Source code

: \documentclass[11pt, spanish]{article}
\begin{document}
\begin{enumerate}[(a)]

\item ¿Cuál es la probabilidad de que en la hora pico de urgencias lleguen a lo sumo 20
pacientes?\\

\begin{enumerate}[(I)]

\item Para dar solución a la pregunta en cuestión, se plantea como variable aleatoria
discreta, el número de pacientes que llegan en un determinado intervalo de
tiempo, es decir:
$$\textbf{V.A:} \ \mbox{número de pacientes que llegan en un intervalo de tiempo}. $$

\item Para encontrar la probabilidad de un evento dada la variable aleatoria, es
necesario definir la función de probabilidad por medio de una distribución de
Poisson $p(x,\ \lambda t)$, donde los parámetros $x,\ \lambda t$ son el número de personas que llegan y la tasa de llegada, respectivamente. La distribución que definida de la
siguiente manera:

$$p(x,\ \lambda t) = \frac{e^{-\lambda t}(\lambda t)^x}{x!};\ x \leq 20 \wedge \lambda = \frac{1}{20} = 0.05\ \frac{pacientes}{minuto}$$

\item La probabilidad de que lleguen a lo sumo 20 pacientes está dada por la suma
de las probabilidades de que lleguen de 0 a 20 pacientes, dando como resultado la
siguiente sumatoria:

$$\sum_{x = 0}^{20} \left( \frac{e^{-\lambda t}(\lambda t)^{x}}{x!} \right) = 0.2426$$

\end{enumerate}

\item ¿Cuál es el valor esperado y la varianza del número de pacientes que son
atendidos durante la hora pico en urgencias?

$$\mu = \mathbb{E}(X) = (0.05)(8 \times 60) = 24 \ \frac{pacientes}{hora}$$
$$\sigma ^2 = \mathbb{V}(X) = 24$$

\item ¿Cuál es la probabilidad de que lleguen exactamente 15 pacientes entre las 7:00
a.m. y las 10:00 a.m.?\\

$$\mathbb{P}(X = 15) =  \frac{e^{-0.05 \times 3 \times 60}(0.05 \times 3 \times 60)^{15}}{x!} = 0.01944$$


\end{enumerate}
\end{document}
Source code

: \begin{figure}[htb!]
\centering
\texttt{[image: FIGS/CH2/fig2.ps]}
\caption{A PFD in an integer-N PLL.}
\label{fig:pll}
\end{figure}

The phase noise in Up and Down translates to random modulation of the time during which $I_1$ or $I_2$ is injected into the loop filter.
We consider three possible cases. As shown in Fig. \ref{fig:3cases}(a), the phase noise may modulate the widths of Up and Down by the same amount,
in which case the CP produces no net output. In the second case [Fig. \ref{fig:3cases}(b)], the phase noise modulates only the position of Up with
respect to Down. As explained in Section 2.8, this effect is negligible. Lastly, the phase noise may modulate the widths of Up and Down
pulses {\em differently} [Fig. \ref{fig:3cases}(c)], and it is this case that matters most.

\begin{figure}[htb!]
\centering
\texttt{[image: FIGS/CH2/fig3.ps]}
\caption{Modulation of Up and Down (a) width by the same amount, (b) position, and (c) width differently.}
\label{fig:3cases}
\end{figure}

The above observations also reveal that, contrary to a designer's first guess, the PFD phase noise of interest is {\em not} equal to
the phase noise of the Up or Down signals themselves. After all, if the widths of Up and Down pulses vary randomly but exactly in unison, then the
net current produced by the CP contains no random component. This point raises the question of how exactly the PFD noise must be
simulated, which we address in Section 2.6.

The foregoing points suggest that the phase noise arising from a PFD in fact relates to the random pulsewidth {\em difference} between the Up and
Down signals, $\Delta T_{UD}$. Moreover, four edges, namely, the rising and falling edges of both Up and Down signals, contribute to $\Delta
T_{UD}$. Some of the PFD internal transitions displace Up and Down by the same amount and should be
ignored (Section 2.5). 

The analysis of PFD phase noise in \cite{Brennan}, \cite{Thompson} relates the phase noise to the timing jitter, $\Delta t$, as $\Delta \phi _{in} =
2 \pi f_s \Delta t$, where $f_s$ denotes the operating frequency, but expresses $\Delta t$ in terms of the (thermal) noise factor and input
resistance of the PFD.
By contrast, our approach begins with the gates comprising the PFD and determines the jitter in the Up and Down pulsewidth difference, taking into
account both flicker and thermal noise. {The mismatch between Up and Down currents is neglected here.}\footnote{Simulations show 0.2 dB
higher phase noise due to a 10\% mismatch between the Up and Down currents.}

-------

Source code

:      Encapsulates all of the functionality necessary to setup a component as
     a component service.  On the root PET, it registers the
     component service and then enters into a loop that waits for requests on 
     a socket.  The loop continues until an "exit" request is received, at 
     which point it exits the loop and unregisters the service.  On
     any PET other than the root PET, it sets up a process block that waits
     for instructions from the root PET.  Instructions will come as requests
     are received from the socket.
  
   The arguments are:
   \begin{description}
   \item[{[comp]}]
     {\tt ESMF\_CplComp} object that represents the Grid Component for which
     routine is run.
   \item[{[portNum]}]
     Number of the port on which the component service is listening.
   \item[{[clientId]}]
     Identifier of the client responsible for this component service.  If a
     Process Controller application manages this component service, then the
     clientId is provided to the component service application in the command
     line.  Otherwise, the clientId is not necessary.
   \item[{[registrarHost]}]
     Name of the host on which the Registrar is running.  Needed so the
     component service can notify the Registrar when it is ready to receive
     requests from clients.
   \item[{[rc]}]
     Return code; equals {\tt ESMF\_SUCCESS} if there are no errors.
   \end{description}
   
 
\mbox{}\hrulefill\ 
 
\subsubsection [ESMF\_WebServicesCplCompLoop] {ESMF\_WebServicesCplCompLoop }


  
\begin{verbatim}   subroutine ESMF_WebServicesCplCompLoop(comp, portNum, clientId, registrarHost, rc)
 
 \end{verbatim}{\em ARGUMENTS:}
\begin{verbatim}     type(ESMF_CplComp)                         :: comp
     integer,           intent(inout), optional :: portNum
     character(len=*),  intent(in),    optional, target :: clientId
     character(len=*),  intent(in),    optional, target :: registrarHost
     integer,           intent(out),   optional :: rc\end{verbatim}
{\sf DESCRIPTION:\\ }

-------

## PROBLEM TO SOLVE
Take the line above containing "that matters most.", the line containing "higher phase noise", and all lines in between, and copy them exactly without anything else.

## ANSWER SECTION
pulses {\em differently} [Fig. \ref{fig:3cases}(c)], and it is this case that matters most.

\begin{figure}[htb!]
\centering
\texttt{[image: FIGS/CH2/fig3.ps]}
\caption{Modulation of Up and Down (a) width by the same amount, (b) position, and (c) width differently.}
\label{fig:3cases}
\end{figure}

The above observations also reveal that, contrary to a designer's first guess, the PFD phase noise of interest is {\em not} equal to
the phase noise of the Up or Down signals themselves. After all, if the widths of Up and Down pulses vary randomly but exactly in unison, then the
net current produced by the CP contains no random component. This point raises the question of how exactly the PFD noise must be
simulated, which we address in Section 2.6.

The foregoing points suggest that the phase noise arising from a PFD in fact relates to the random pulsewidth {\em difference} between the Up and
Down signals, $\Delta T_{UD}$. Moreover, four edges, namely, the rising and falling edges of both Up and Down signals, contribute to $\Delta
T_{UD}$. Some of the PFD internal transitions displace Up and Down by the same amount and should be
ignored (Section 2.5). 

The analysis of PFD phase noise in \cite{Brennan}, \cite{Thompson} relates the phase noise to the timing jitter, $\Delta t$, as $\Delta \phi _{in} =
2 \pi f_s \Delta t$, where $f_s$ denotes the operating frequency, but expresses $\Delta t$ in terms of the (thermal) noise factor and input
resistance of the PFD.
By contrast, our approach begins with the gates comprising the PFD and determines the jitter in the Up and Down pulsewidth difference, taking into
account both flicker and thermal noise. {The mismatch between Up and Down currents is neglected here.}\footnote{Simulations show 0.2 dB
higher phase noise due to a 10\% mismatch between the Up and Down currents.}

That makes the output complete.